◆ What this task involves
Search the records for the word "tempo" and report each line that has it.

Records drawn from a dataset

# # # # # # #

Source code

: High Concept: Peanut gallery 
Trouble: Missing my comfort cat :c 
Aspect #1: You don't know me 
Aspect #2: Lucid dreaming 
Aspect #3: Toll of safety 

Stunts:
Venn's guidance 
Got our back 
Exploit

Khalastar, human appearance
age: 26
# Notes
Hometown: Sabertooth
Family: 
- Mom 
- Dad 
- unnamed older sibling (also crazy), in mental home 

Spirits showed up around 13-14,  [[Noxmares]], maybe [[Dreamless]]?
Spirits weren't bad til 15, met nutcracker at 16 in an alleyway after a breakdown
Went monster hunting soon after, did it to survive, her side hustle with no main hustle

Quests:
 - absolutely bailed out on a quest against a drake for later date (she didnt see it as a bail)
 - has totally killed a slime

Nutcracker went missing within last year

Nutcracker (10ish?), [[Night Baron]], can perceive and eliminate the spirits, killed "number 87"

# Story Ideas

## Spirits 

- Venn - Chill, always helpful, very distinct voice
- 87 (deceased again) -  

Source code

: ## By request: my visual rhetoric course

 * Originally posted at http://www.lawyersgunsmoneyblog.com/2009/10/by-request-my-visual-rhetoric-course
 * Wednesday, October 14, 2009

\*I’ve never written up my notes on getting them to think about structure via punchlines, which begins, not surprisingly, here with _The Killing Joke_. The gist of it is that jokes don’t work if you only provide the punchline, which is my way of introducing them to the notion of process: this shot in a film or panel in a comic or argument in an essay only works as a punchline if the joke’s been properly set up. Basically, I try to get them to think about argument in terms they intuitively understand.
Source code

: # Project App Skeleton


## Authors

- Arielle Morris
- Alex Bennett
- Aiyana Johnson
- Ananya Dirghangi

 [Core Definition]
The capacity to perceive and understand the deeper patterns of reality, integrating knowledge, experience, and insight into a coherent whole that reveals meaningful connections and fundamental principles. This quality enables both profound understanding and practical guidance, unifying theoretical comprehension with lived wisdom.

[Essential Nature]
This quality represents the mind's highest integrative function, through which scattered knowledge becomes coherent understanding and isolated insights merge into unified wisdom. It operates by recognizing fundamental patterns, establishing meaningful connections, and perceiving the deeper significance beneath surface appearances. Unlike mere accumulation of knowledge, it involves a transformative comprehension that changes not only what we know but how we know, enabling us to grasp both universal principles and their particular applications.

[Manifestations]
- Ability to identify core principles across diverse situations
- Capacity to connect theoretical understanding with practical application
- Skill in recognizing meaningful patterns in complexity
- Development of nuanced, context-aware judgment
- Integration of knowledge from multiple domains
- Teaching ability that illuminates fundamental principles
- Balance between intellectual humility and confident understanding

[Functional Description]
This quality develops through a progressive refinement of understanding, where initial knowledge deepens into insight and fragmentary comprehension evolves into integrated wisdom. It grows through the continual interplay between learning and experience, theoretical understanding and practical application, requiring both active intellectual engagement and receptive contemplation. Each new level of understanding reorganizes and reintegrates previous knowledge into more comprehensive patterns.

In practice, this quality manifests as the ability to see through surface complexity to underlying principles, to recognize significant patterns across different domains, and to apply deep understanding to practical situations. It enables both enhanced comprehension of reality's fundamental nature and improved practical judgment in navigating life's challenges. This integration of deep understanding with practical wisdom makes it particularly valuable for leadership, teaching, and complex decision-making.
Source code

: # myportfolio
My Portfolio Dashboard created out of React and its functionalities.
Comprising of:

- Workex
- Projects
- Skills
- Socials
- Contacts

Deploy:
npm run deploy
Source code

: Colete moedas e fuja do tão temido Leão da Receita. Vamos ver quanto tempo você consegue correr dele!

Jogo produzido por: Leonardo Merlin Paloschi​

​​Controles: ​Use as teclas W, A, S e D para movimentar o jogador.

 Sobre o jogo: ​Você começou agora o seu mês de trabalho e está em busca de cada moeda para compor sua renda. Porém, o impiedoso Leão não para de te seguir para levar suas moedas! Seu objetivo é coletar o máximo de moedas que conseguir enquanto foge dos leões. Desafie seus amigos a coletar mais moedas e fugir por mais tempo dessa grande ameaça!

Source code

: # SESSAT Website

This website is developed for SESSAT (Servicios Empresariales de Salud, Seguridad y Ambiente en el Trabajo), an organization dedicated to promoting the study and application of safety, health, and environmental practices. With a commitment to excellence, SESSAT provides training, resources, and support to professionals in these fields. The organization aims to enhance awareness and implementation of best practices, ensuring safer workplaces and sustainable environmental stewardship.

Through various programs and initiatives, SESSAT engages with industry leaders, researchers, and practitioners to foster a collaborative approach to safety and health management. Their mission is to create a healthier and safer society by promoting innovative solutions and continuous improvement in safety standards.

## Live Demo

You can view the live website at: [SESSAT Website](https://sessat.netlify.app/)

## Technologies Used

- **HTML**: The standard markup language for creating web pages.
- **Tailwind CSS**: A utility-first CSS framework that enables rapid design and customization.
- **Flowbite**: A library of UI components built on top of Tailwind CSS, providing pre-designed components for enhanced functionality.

# # # # # # #

◆ Written solution
: Colete moedas e fuja do tão temido Leão da Receita. Vamos ver quanto tempo você consegue correr dele!
 Sobre o jogo: ​Você começou agora o seu mês de trabalho e está em busca de cada moeda para compor sua renda. Porém, o impiedoso Leão não para de te seguir para levar suas moedas! Seu objetivo é coletar o máximo de moedas que conseguir enquanto foge dos leões. Desafie seus amigos a coletar mais moedas e fugir por mais tempo dessa grande ameaça!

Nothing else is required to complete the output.